A lot has been written about music and the philosophy of Gilles Deleuze: for instance, on Deleuze and music theory, on music after Deleuze, and on Deleuze’s “Thought-Music,” and there’ve been some valiant efforts to put Deleuze to music, like this one, this one, and this one, and several related to Deleuze and Guattari’s Thousand Plateaus, including an entire record label.
Not nearly as much has been done with the writings of Alfred North Whitehead. If we take his three key late-period books of metaphysics — Process and Reality, Adventures of Ideas, and Modes of Thought — we find, to my knowledge, only a handful of albums named after them: free saxophonist Evan Parker’s Process and Reality, the collaboration of the same title by Richard Pinhas, Tatsuya Yoshida, and Merzbow/Masami Akita (which I wrote about here), Steve Bicknell’s EP Modes of Thought, and an album by Anu BlonDee that may or may not be titled after the latter book as well (with track titles like “Mahjong Tea” and “It Ain’t Ova,” I’m not convinced). There’s nothing named after Adventures of Ideas, which could be because it, like most of Whitehead’s books, wasn’t particularly adventurously named. Process and Reality remains his most compelling title (and still awaits a beer named after it, which Difference and Repetition has long had).

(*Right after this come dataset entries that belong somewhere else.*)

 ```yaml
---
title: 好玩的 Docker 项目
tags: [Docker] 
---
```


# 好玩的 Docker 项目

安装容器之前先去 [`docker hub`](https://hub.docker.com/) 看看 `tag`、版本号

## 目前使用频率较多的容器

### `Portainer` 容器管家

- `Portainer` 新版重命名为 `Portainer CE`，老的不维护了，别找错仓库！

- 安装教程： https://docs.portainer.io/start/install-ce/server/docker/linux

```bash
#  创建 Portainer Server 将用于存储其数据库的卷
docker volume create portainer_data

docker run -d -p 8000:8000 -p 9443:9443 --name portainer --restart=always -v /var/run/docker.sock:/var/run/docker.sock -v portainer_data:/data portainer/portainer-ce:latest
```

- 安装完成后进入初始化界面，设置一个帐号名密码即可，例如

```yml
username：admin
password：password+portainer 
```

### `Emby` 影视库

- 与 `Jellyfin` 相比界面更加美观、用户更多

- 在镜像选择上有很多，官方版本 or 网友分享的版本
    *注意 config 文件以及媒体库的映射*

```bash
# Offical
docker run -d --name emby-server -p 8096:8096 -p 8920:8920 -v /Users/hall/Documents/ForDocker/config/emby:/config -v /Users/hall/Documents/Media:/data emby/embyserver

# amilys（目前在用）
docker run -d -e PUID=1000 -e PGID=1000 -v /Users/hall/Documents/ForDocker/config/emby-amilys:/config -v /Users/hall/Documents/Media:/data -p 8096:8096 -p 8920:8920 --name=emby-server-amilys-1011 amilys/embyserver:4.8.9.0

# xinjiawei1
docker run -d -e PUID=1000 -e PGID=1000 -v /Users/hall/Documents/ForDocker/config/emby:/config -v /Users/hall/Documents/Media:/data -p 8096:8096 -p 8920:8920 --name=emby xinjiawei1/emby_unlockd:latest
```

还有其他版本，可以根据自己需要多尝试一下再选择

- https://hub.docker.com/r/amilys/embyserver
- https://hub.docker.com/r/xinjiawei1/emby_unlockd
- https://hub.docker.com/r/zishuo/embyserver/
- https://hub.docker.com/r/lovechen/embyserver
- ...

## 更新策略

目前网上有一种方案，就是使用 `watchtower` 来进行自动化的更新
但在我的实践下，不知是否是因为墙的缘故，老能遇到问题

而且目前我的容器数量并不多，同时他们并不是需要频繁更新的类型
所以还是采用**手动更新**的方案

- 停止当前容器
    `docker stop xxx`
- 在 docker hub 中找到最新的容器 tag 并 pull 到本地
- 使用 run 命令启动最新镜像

If there’s any generalization we can make about music inspired by either Deleuze or Whitehead, it’s that their work appeals especially to electronic musicians (all the Mille Plateaux folks, Bicknell, maybe BlonDee), free jazzers (Evan Parker), and those populating the experimental terrain between the two genres (Pinhas and his collaborators). (My own efforts — tracks like this one and a few others, rather than full albums — are in a more minimalist vein, but the inspiration has generally been free-jazzy.)
It’s a bit surprising to me that no well-known 20th century composer shows any clear and documented influence from Whitehead’s philosophy. You’d think, for instance, that Schoenbergian twelve-tonalism would have been influenced by Whitehead’s earlier or middle period writings on science and relativity.